Directions – Could you transcribe every record below exactly as written, leaving out any pictures?

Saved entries

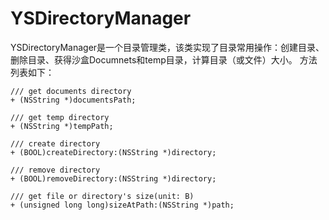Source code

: # YSDirectoryManager
YSDirectoryManager是一个目录管理类，该类实现了目录常用操作：创建目录、删除目录、获得沙盒Documnets和temp目录，计算目录（或文件）大小。
方法列表如下：
```
/// get documents directory
+ (NSString *)documentsPath;

/// get temp directory
+ (NSString *)tempPath;

/// create directory
+ (BOOL)createDirectory:(NSString *)directory;

/// remove directory
+ (BOOL)removeDirectory:(NSString *)directory;

/// get file or directory's size(unit: B)
+ (unsigned long long)sizeAtPath:(NSString *)path;
```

Answer to this exercise –
Source code

: # YSDirectoryManager
YSDirectoryManager是一个目录管理类，该类实现了目录常用操作：创建目录、删除目录、获得沙盒Documnets和temp目录，计算目录（或文件）大小。
方法列表如下：
```
/// get documents directory
+ (NSString *)documentsPath;

/// get temp directory
+ (NSString *)tempPath;

/// create directory
+ (BOOL)createDirectory:(NSString *)directory;

/// remove directory
+ (BOOL)removeDirectory:(NSString *)directory;

/// get file or directory's size(unit: B)
+ (unsigned long long)sizeAtPath:(NSString *)path;
```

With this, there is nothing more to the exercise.